WHAT IS EXPECTED
Look through the material below and show every line with the word "UPSERT".
* * * *
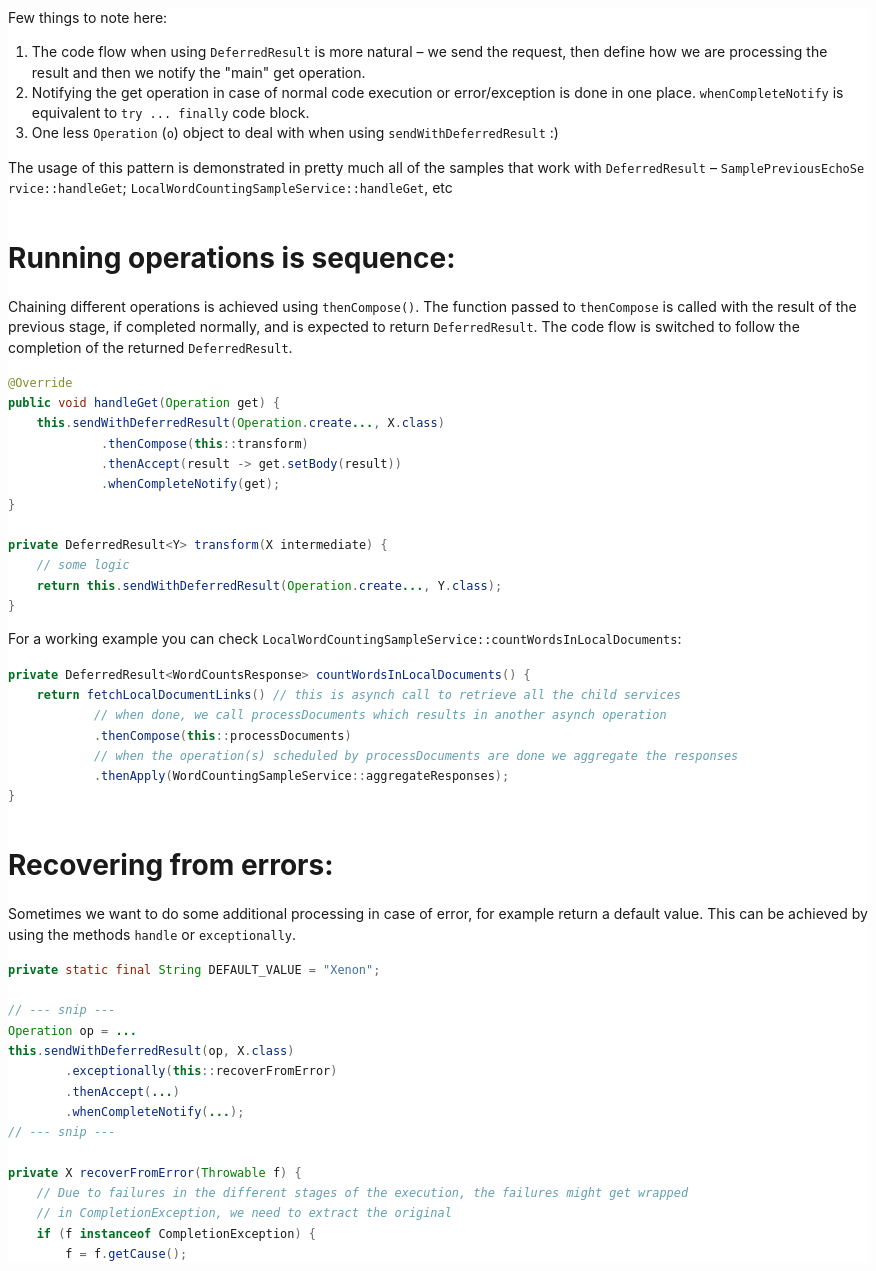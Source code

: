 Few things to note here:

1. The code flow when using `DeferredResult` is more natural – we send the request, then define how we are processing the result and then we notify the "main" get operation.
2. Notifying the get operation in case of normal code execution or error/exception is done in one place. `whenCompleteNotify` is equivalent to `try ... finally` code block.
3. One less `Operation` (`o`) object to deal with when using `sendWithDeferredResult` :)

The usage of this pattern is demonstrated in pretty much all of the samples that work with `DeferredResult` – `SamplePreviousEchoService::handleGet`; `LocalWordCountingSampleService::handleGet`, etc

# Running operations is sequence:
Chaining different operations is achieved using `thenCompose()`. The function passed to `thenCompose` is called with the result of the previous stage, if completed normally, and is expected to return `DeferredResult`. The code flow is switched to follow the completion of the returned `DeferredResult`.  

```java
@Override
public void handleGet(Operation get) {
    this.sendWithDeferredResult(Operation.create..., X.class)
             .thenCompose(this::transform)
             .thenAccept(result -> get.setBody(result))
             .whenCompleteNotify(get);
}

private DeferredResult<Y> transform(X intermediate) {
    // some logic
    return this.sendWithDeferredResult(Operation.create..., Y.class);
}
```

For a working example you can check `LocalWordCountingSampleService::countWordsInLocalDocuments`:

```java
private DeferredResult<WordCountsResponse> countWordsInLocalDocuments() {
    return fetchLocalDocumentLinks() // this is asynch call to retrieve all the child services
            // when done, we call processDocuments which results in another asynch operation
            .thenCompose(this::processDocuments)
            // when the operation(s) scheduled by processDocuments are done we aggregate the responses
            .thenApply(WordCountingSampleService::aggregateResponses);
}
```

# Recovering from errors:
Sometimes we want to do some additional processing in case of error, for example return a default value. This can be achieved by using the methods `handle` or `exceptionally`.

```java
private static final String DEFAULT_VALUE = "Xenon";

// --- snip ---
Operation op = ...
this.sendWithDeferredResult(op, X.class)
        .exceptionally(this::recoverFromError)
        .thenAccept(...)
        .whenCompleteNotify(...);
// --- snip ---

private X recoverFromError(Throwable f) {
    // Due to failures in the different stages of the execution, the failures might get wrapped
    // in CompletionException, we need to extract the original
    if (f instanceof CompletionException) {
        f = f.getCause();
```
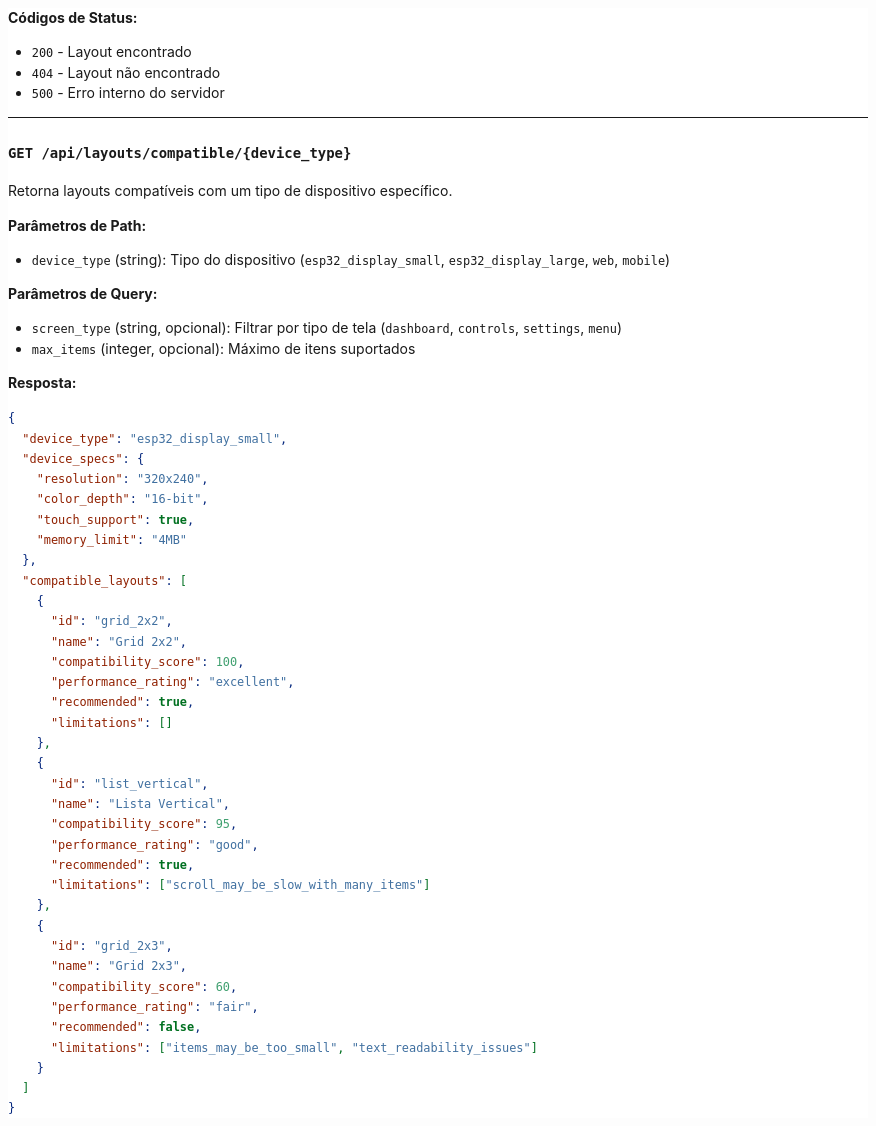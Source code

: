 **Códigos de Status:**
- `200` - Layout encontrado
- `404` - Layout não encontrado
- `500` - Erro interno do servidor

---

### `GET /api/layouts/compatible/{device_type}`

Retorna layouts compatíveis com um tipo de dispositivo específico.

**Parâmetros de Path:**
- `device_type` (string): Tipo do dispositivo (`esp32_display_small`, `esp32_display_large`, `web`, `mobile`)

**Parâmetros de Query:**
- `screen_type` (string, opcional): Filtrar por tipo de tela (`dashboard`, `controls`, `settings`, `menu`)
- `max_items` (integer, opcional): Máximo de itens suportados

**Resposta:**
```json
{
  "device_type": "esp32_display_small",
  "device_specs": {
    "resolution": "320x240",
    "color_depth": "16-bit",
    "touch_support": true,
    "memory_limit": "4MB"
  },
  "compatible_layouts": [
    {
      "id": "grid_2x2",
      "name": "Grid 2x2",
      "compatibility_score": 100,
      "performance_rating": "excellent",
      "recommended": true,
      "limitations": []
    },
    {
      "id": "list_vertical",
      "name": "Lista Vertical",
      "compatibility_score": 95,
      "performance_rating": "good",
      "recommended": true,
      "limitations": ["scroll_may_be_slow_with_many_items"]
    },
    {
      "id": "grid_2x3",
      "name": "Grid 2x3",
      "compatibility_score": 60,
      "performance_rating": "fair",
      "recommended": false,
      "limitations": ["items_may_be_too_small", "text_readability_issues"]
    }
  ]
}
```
* * * *
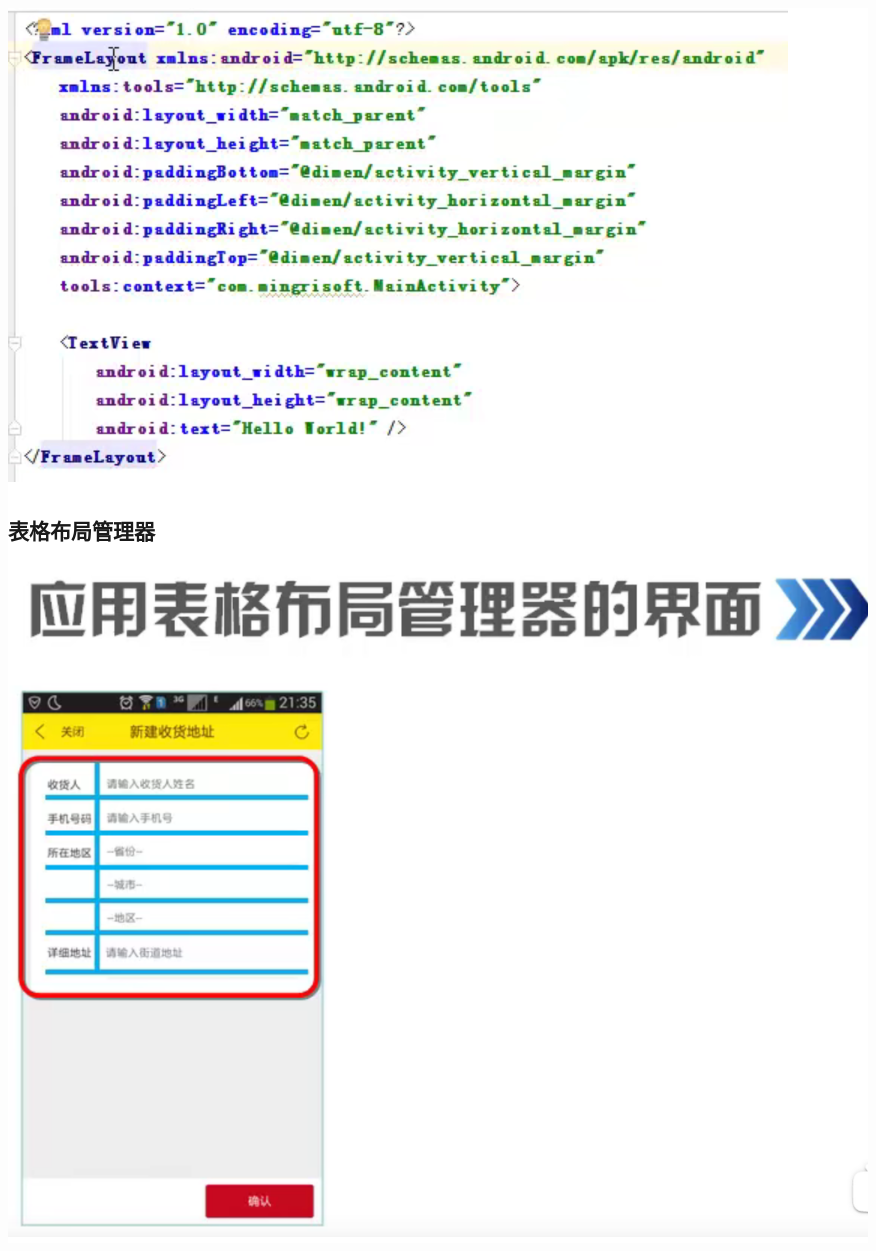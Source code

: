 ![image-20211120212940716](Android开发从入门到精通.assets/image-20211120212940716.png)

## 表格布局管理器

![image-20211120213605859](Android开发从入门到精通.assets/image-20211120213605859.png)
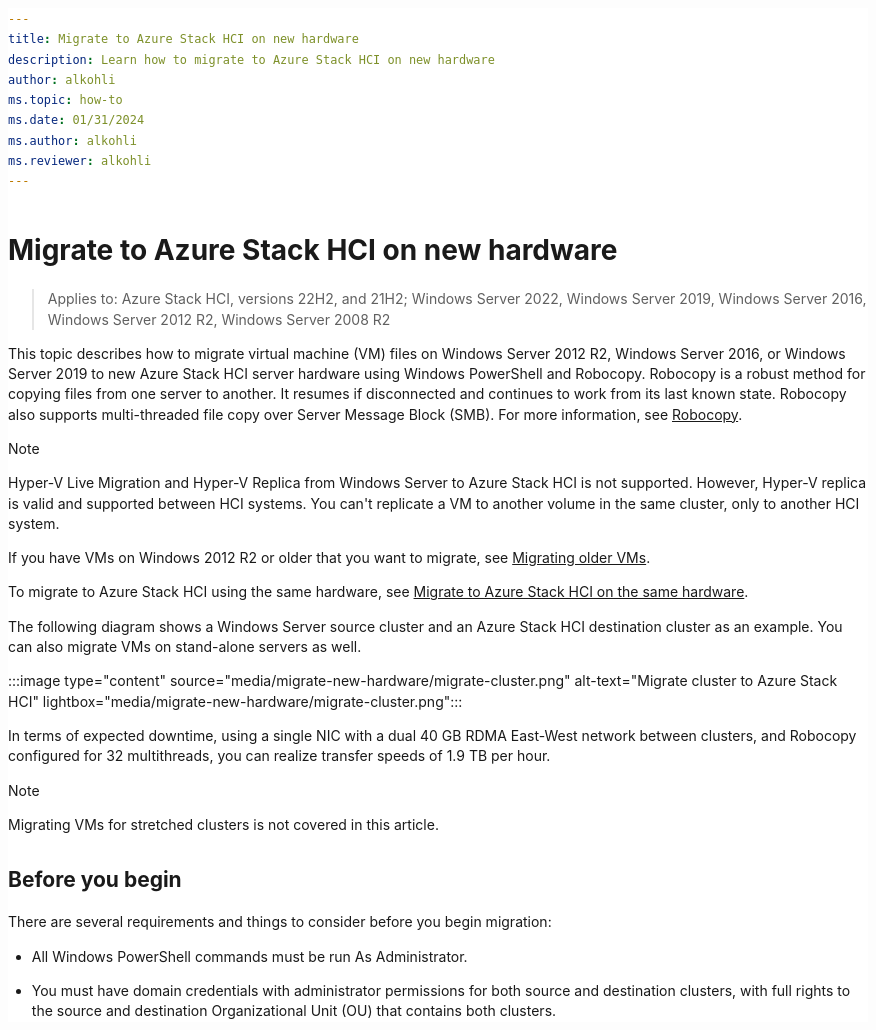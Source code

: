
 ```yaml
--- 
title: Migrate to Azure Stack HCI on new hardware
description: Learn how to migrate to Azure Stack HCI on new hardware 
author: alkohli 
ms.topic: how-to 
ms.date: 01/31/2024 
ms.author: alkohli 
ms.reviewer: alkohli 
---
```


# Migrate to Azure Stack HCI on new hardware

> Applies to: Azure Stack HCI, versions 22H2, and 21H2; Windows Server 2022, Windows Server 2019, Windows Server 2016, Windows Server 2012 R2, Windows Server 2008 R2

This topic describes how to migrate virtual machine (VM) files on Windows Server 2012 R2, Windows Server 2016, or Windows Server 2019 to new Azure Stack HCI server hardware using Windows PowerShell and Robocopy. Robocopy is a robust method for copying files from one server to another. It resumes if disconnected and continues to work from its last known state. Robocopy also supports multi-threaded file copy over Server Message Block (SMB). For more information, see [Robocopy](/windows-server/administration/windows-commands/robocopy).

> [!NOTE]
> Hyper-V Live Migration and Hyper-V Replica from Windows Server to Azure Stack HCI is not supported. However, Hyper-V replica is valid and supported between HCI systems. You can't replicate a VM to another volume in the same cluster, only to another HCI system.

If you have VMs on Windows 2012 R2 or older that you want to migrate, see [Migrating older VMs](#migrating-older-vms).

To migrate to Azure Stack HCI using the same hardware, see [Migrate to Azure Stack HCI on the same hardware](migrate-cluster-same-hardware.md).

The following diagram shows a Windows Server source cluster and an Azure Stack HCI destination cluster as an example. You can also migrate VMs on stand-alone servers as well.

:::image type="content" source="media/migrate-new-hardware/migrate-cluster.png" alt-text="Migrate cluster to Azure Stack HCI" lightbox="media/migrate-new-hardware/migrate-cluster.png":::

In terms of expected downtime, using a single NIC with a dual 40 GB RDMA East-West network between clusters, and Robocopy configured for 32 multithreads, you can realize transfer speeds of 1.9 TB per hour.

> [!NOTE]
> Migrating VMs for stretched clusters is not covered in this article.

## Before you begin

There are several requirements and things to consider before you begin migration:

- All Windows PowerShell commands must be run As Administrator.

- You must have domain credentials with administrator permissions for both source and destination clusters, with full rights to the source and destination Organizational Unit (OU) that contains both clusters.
* * * *
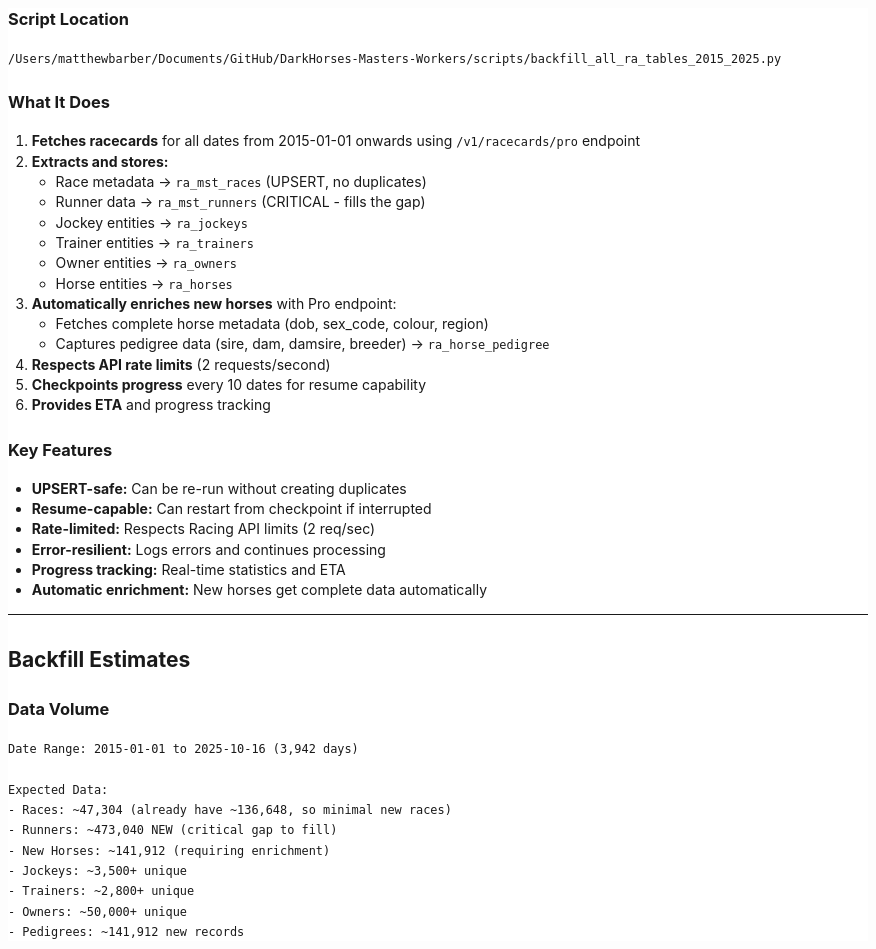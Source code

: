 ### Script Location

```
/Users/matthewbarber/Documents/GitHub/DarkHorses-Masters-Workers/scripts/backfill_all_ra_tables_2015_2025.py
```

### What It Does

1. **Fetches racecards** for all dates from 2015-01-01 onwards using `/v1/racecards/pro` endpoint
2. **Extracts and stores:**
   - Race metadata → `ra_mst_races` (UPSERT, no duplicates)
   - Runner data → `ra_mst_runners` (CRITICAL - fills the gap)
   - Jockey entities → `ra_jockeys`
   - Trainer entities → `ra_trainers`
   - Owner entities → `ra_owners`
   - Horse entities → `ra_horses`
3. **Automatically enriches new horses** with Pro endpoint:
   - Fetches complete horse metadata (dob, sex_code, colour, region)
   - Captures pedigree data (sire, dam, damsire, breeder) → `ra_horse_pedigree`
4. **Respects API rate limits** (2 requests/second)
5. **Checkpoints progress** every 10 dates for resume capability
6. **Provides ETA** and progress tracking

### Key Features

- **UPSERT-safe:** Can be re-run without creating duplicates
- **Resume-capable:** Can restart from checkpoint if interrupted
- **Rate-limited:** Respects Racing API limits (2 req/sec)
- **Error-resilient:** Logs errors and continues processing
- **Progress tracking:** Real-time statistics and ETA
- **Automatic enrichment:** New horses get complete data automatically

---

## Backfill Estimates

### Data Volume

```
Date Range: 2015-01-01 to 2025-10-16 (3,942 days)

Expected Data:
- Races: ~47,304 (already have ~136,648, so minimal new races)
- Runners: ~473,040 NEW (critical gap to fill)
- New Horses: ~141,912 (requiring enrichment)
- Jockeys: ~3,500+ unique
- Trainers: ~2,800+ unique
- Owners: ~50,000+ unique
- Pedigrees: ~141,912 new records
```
* * * *
ANSWER TO THIS EXERCISE
   - Race metadata → `ra_mst_races` (UPSERT, no duplicates)
- **UPSERT-safe:** Can be re-run without creating duplicates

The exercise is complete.